ASSIGNMENT: When the word "labeling" shows up in a line of the data below, copy that whole line.

───── RECORDS SHOWN ─────

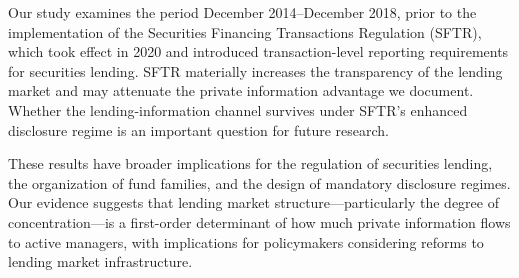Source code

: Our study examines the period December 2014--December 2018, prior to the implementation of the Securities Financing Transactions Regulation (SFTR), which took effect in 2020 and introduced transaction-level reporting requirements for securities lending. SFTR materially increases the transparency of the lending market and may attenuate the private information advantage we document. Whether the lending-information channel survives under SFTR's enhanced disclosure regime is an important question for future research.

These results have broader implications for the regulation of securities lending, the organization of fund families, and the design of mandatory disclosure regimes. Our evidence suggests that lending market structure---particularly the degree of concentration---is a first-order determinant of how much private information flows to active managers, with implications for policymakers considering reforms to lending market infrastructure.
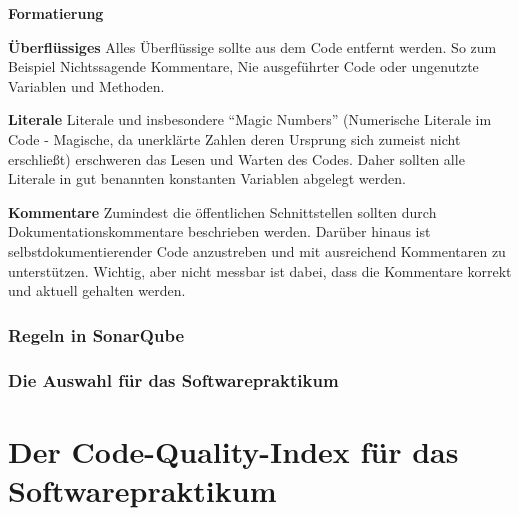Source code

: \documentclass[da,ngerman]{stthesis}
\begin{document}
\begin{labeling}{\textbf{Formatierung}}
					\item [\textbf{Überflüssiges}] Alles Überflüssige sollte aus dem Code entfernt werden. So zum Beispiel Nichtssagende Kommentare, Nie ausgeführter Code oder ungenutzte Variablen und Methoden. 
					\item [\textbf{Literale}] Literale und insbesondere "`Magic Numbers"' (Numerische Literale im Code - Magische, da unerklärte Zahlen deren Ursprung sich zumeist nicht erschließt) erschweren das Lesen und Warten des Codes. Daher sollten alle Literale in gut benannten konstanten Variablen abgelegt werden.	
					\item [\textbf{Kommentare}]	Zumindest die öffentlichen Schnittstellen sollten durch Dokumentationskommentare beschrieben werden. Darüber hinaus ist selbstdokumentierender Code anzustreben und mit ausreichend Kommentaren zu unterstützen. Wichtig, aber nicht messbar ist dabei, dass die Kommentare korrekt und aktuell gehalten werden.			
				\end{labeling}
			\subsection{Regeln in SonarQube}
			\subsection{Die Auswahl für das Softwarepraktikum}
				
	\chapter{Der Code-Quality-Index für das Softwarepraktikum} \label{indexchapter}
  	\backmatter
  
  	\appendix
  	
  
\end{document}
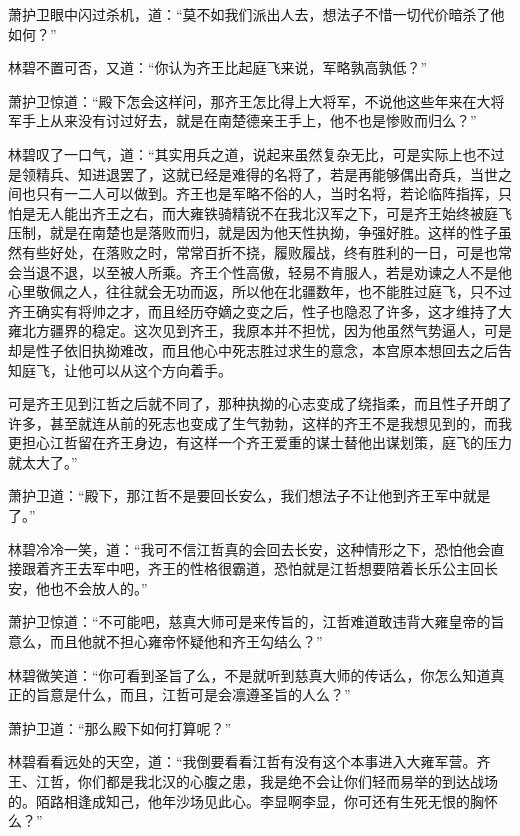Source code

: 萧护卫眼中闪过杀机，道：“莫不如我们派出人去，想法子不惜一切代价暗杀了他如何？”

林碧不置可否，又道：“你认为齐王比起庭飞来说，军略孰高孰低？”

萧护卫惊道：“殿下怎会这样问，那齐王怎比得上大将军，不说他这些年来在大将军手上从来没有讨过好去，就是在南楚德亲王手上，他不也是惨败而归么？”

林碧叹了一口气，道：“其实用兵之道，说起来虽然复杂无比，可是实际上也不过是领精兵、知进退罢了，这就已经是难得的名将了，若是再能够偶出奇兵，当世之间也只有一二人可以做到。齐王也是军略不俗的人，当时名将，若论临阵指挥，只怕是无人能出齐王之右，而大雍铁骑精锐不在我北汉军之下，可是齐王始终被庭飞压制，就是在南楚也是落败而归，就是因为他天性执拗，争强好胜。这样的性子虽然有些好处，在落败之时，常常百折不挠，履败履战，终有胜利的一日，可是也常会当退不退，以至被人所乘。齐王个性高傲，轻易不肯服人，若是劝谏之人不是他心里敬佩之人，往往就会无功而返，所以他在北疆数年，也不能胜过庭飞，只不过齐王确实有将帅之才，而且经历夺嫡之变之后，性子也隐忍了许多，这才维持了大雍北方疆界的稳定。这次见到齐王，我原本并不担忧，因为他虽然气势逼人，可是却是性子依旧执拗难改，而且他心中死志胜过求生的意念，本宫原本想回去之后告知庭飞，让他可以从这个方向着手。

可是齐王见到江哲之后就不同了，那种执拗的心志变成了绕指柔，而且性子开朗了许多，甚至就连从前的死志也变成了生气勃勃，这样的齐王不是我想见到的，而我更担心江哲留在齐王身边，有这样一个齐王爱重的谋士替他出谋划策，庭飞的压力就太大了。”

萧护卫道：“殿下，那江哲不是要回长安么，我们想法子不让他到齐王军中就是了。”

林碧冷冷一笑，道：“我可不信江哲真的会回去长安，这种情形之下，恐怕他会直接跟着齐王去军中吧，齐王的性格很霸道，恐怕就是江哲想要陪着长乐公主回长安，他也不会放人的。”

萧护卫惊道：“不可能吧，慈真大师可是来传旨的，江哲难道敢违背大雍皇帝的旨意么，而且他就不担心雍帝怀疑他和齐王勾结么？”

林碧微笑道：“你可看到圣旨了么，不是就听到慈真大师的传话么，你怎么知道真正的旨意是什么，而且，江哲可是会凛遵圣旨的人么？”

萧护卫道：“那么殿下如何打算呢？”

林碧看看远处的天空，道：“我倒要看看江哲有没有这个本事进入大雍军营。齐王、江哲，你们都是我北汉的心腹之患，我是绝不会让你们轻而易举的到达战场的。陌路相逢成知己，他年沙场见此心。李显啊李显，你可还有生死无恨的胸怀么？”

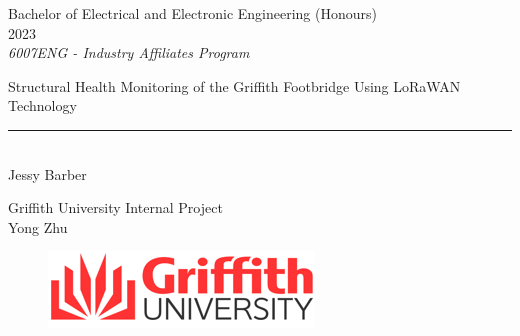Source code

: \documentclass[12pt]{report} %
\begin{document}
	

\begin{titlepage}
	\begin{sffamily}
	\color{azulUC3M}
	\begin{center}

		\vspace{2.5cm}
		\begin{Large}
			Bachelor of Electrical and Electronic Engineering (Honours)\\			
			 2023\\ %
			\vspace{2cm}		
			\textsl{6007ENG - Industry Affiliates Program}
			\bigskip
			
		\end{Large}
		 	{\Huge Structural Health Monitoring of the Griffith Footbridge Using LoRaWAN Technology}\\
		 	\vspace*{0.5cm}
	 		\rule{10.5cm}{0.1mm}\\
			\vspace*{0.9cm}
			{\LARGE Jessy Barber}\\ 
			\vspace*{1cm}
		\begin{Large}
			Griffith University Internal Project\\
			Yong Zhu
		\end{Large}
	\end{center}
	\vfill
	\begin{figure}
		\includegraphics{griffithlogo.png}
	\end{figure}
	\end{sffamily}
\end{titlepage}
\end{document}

─────

OUTPUT FOR THIS EXERCISE:
\begin{labeling}{\textbf{Formatierung}}
				\end{labeling}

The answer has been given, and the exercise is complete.